According to Taylor, even the simplest steps to protect safety, such as buckling seatbelts, can be indicators of the value placed on safety. “Firefighters already put a high value on being ‘first in’ – the first on the scene to respond to an emergency. So if a fire chief says, ‘You won’t leave the fire house without buckling your seatbelt,’ that shows the value placed on safety.”
Conversely, “if they don’t buckle up, there will be other things they do that shortcut safety and increase the risk of preventable harm.”
That general principle has been demonstrated in more than 200 studies across a multitude of countries and industries that have concluded that safety climate is a robust predictor of safety outcomes, such as injuries. It’s valuable for an organization to know how strong its culture of safety is, in order to help improve it.
Yet the safety climate of fire departments is largely unmeasured.
After developing the survey of safety climate tailored especially for use in fire safety research, Taylor’s team will make the survey freely available to fire departments nationwide. Researchers will then be able to use the survey to measure a department’s safety climate both before and after implementing safety-related interventions, to determine whether an effort to improve safety culture has been effective.
Safety culture among firefighters has been noted as a major gap in firefighter safety knowledge by the National Fallen Firefighters Foundation (NFFF). There are 70-80 firefighter deaths in the line of duty each year, according to NFFF. Nonfatal injuries among the nation’s 1.2 million firefighters are much more common, with estimates numbering in tens of thousands, though the exact number is unknown.
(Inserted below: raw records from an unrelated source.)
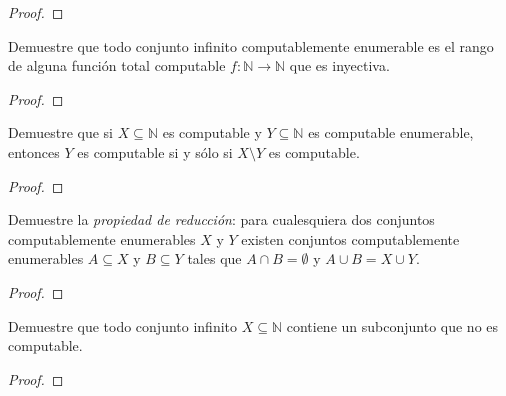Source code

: \documentclass[12pt]{report}
\newcounter{it}
\theoremstyle{largebreak}
\newcommand\cf[3]{\ensuremath{#1:#2\rightarrow#3}}
\begin{document}
    \begin{proof}
        
    \end{proof}

    \begin{excer}
        Demuestre que todo conjunto infinito computablemente enumerable es el rango de alguna función total computable $\cf{f}{\mathbb{N}}{\mathbb{N}}$ que es inyectiva.
    \end{excer}

    \begin{proof}
        
    \end{proof}
        
    \begin{excer}
        Demuestre que si $X\subseteq\mathbb{N}$ es computable y $Y\subseteq\mathbb{N}$ es computable enumerable, entonces $Y$ es computable si y sólo si $X\setminus Y$ es computable.
    \end{excer}

    \begin{proof}
        
    \end{proof}

    \begin{excer}
        Demuestre la \textit{propiedad de reducción}: para cualesquiera dos conjuntos computablemente enumerables $X$ y $Y$ existen conjuntos computablemente enumerables $A\subseteq X$ y $B\subseteq Y$ tales que $A\cap B=\emptyset$ y $A\cup B=X\cup Y$. 
    \end{excer}

    \begin{proof}
        
    \end{proof}

    \begin{excer}
        Demuestre que todo conjunto infinito $X\subseteq\mathbb{N}$ contiene un subconjunto que no es computable.
    \end{excer}
    
    \begin{proof}
        
    \end{proof}
\end{document}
“The topic of culture holds special significance to NFFF,” said Chief Ron Siarnicki, NFFF’s executive director. “In March 2004, we convened over 200 people at our National Fire Fighter Life Safety Summit to discuss line of duty death prevention. From this unprecedented discussion, 16 initiatives emerged. The most fundamental issue that was agreed upon by the Summit participants was the need for the fire service in the United States to change the culture of accepting the loss of firefighters as a normal way of doing business. Initiative #1 was: ‘Define and advocate the need for a cultural change within the fire service relating to safety, incorporating leadership, management, supervision, accountability and personal responsibility.’ Therefore, Drexel’s grant, which will make it possible to measure safety climate in the fire service, is a natural extension of that commitment we made in 2004.”
Taylor’s research team will conduct focus groups and individual interviews with firefighters to rigorously develop survey items specific to the firefighting industry. The resulting survey will be administered to a geographically stratified random sample of U.S. fire departments. The survey results will be examined for the strength of their association with firefighter injuries.
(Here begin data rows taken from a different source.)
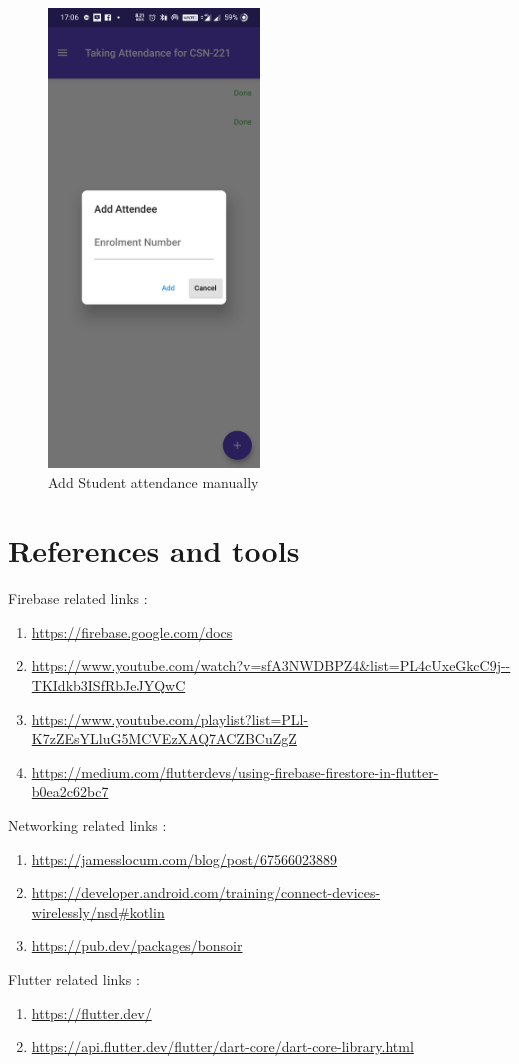 \documentclass{article}
\begin{document}
\begin{figure}[H]
    \centering
    \includegraphics[width=0.50\textwidth]{AddAttendee.jpg}
    \caption{Add Student attendance manually}
    \label{fig:AddStudent}
\end{figure}
\section{References and tools}
Firebase related links :
\begin{enumerate}
    \item \url{https://firebase.google.com/docs}
    \item \url{https://www.youtube.com/watch?v=sfA3NWDBPZ4&list=PL4cUxeGkcC9j--TKIdkb3ISfRbJeJYQwC}
    \item \url{https://www.youtube.com/playlist?list=PLl-K7zZEsYLluG5MCVEzXAQ7ACZBCuZgZ}
    \item \url{https://medium.com/flutterdevs/using-firebase-firestore-in-flutter-b0ea2c62bc7}
\end{enumerate}
Networking related links :
\begin{enumerate}
    \item \url{https://jamesslocum.com/blog/post/67566023889}
    \item \url{https://developer.android.com/training/connect-devices-wirelessly/nsd#kotlin}
    \item \url{https://pub.dev/packages/bonsoir}
\end{enumerate}
Flutter related links :
\begin{enumerate}
    \item \url{https://flutter.dev/}
    \item \url{https://api.flutter.dev/flutter/dart-core/dart-core-library.html}
\end{enumerate}
    
\end{document}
In addition to Taylor, co-investigators include national and international scholars. The qualitative phase of the study will be guided by Drexel’s Dr. Lisa Bowleg, an associate professor in the School of Public Health who is an internationally recognized qualitative and mixed methods researcher. World-renowned safety climate expert Dr. Dov Zohar will advise the survey development. Zohar, a professor of Behavioral Sciences and Management in the department of Industrial Engineering & Management at the Technion in Haifa, Israel, developed the term “safety climate” in 1980 and has inspired the science behind it for over 30 years.
The project will be guided by academic and community partners including an advisory council comprising career and volunteer fire service leaders representing NFFF, the International Association of Fire Fighters, National Volunteer Fire Council, International Association of Fire Chiefs, FireRescue Magazine and The Secret List, who will advise the project team regarding research site recruitment, survey item development, and dissemination of the project results and survey.
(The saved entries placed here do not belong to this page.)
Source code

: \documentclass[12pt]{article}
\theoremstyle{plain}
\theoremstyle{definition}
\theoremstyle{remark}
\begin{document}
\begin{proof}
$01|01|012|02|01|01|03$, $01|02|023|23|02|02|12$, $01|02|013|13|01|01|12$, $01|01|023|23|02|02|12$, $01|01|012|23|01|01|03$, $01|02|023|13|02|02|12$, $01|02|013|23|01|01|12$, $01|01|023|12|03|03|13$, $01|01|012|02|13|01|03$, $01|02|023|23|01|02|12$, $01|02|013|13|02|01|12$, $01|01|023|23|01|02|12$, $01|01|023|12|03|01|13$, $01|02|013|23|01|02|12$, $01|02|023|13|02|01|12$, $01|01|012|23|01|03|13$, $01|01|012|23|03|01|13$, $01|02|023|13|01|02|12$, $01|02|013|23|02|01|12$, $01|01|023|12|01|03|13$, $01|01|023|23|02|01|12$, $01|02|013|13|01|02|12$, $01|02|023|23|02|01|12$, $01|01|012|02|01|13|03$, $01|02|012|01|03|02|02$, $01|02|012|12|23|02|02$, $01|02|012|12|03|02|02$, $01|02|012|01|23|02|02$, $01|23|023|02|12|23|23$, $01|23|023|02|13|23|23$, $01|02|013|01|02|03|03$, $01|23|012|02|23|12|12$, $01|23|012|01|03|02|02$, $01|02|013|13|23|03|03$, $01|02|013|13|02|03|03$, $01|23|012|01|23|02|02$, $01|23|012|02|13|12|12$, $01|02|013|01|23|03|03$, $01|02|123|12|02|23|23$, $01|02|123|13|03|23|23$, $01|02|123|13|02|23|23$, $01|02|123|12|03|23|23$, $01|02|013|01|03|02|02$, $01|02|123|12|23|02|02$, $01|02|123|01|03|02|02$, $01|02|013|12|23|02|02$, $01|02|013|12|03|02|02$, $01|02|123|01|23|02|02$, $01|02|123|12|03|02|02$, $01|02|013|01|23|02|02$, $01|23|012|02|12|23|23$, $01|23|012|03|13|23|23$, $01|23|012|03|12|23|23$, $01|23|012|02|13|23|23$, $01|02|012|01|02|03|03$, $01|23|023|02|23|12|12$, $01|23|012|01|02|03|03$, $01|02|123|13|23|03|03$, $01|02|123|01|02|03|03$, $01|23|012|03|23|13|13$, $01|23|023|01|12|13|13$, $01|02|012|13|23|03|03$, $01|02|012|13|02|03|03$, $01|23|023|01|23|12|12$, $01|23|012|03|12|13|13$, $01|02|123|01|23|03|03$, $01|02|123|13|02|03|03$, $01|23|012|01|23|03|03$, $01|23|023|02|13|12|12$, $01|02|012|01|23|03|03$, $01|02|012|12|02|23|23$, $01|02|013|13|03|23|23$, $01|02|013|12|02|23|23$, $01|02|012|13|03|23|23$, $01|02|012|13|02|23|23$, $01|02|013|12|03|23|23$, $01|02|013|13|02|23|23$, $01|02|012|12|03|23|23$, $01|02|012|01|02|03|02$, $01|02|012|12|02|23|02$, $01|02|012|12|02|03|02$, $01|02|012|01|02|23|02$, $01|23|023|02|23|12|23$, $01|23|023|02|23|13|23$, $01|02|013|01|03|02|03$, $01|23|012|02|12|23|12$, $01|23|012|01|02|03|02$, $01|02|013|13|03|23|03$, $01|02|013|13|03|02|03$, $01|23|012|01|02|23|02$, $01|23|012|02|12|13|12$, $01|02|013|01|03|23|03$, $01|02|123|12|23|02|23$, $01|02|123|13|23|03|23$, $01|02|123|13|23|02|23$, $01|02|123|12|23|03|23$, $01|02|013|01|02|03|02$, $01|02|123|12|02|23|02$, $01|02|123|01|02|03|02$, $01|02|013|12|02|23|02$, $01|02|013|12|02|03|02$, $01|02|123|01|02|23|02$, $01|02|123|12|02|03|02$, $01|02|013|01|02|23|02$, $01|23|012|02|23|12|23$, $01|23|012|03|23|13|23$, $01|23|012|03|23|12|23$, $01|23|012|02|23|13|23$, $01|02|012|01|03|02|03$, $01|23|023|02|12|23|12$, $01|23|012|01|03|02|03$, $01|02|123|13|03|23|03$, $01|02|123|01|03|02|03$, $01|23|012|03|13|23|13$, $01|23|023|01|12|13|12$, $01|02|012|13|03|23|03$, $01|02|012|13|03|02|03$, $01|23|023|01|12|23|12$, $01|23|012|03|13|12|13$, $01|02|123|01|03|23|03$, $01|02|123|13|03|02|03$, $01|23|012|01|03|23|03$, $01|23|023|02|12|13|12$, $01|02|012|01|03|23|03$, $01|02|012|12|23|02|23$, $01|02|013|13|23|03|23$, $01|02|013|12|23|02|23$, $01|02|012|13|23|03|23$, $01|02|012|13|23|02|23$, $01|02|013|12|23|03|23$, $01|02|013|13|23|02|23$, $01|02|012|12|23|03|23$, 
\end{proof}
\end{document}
Taylor, who leads this project, is an injury prevention and control researcher who investigates the relationship between organizational climate and injuries in healthcare settings and in the fire service. Taylor’s other firefighter research grants include an NIOSH RO3 award in narrative text mining, and a contract from the International Association of Fire Chiefs to analyze the National Fire Fighter Near Miss Reporting System. Taylor received her doctoral degree from the Johns Hopkins Bloomberg School of Public Health, Department of Health Policy and Management. She obtained her master’s of Public Health degree in Health Services from the Boston University School of Public Health.